Record set ▸
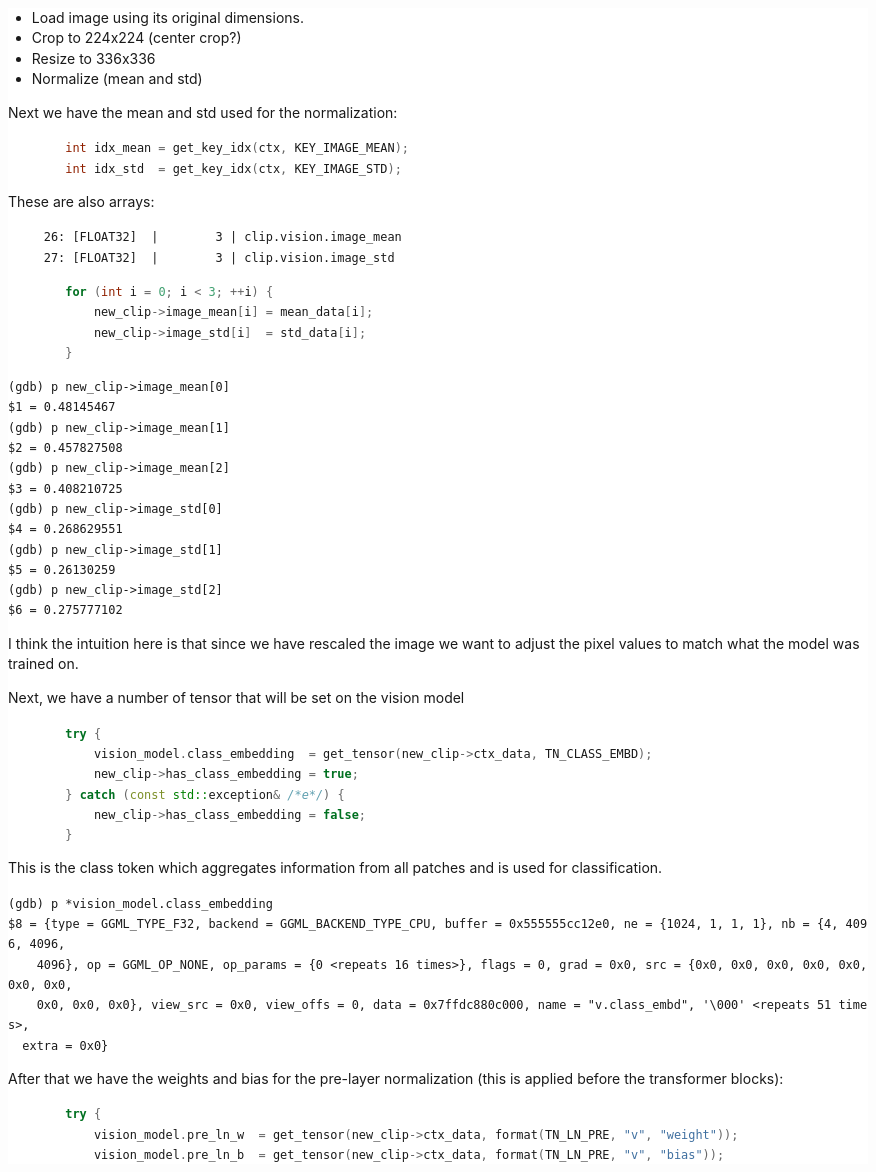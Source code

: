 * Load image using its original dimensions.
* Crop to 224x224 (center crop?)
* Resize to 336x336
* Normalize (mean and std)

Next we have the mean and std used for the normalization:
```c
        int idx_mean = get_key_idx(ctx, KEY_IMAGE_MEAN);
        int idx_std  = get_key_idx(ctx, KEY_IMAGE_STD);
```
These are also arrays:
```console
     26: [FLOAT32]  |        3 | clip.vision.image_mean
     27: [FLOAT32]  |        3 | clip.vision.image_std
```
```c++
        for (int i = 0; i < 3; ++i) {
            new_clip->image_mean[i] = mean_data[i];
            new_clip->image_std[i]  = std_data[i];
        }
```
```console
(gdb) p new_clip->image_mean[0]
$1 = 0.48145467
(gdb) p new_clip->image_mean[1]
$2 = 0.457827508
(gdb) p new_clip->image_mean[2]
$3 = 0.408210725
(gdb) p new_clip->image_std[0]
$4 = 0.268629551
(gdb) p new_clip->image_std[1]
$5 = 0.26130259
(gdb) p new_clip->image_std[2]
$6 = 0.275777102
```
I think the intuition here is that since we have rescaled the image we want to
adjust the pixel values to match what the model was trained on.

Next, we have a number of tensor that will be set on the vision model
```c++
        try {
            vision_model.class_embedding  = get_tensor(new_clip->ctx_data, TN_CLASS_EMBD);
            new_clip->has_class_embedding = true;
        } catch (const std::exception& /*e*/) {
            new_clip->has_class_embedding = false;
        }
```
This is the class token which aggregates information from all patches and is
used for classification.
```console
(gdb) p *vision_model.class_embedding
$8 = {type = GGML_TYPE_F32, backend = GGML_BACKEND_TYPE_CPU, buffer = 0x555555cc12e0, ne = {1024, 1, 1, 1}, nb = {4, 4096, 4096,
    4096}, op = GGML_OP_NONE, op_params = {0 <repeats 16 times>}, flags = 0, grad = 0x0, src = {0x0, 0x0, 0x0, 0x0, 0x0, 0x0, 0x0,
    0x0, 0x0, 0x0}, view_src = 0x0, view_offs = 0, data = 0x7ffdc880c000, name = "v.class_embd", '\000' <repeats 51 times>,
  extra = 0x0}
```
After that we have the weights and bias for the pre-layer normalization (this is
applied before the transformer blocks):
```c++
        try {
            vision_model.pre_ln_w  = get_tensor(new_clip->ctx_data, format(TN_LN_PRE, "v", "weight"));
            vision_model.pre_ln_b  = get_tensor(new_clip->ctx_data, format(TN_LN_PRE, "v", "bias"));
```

Work to complete ▸
Wherever the string "bias" is found in the entries, copy the line it sits in.

Problem solution ▸
After that we have the weights and bias for the pre-layer normalization (this is
            vision_model.pre_ln_b  = get_tensor(new_clip->ctx_data, format(TN_LN_PRE, "v", "bias"));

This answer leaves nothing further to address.